[Dataset entries]
= = = = =
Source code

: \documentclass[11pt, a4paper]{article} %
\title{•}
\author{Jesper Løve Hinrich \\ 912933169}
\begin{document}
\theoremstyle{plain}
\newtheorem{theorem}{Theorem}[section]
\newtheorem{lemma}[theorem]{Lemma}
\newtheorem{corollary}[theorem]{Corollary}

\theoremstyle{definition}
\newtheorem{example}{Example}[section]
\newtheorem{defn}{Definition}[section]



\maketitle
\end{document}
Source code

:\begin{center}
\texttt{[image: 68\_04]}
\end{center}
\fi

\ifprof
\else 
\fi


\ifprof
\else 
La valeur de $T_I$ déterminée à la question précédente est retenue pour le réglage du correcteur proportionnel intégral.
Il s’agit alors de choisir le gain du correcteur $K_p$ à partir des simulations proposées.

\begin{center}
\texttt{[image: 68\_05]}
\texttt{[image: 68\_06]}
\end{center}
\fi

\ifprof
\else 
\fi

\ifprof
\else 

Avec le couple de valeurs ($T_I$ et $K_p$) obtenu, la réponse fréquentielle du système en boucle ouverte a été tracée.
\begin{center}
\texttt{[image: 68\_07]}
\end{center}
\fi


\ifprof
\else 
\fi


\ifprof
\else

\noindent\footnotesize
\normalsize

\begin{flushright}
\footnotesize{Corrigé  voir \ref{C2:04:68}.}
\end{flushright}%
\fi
= = = = =
→ **WORK INSTRUCTIONS**
Take the entries above and transcribe them exactly.

→ **SOLVED EXERCISE**
Source code

: \documentclass[11pt, a4paper]{article} %
\title{•}
\author{Jesper Løve Hinrich \\ 912933169}
\begin{document}
\theoremstyle{plain}
\newtheorem{theorem}{Theorem}[section]
\newtheorem{lemma}[theorem]{Lemma}
\newtheorem{corollary}[theorem]{Corollary}

\theoremstyle{definition}
\newtheorem{example}{Example}[section]
\newtheorem{defn}{Definition}[section]



\maketitle
\end{document}
Source code

:\begin{center}
\texttt{[image: 68\_04]}
\end{center}
\fi

\ifprof
\else 
\fi


\ifprof
\else 
La valeur de $T_I$ déterminée à la question précédente est retenue pour le réglage du correcteur proportionnel intégral.
Il s’agit alors de choisir le gain du correcteur $K_p$ à partir des simulations proposées.

\begin{center}
\texttt{[image: 68\_05]}
\texttt{[image: 68\_06]}
\end{center}
\fi

\ifprof
\else 
\fi

\ifprof
\else 

Avec le couple de valeurs ($T_I$ et $K_p$) obtenu, la réponse fréquentielle du système en boucle ouverte a été tracée.
\begin{center}
\texttt{[image: 68\_07]}
\end{center}
\fi


\ifprof
\else 
\fi


\ifprof
\else

\noindent\footnotesize
\normalsize

\begin{flushright}
\footnotesize{Corrigé  voir \ref{C2:04:68}.}
\end{flushright}%
\fi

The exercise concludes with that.